### [RECORDS FOR THIS TASK]
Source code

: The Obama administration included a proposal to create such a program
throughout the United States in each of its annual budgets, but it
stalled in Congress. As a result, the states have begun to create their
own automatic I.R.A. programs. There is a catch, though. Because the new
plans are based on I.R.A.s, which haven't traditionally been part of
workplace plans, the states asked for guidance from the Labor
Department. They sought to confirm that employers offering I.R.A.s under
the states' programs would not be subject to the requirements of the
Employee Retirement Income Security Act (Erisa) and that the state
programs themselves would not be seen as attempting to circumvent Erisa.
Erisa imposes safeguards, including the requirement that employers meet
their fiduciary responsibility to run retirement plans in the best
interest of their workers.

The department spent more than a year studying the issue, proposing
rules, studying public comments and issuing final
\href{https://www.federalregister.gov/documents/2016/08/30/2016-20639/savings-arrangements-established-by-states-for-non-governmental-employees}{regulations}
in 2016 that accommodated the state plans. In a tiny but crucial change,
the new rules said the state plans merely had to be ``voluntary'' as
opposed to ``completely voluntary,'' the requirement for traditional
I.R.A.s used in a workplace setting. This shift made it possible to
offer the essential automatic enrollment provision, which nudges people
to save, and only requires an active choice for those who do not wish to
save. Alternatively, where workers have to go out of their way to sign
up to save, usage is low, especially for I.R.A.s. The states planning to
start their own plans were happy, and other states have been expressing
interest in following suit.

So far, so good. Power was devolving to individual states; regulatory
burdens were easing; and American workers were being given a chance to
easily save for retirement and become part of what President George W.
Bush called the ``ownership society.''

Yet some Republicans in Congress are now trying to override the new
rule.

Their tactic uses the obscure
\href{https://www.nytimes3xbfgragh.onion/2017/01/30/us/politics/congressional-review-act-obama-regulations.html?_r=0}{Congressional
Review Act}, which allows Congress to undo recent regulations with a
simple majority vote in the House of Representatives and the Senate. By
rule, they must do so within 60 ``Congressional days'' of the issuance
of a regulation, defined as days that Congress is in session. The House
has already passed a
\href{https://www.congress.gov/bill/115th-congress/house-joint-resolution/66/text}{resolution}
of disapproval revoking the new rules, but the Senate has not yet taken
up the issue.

### [WHAT NEEDS TO BE DONE]
Which lines of the listing include the string "employers"? Pull them out.

### [RESPONSE AREA]
Department. They sought to confirm that employers offering I.R.A.s under
Erisa imposes safeguards, including the requirement that employers meet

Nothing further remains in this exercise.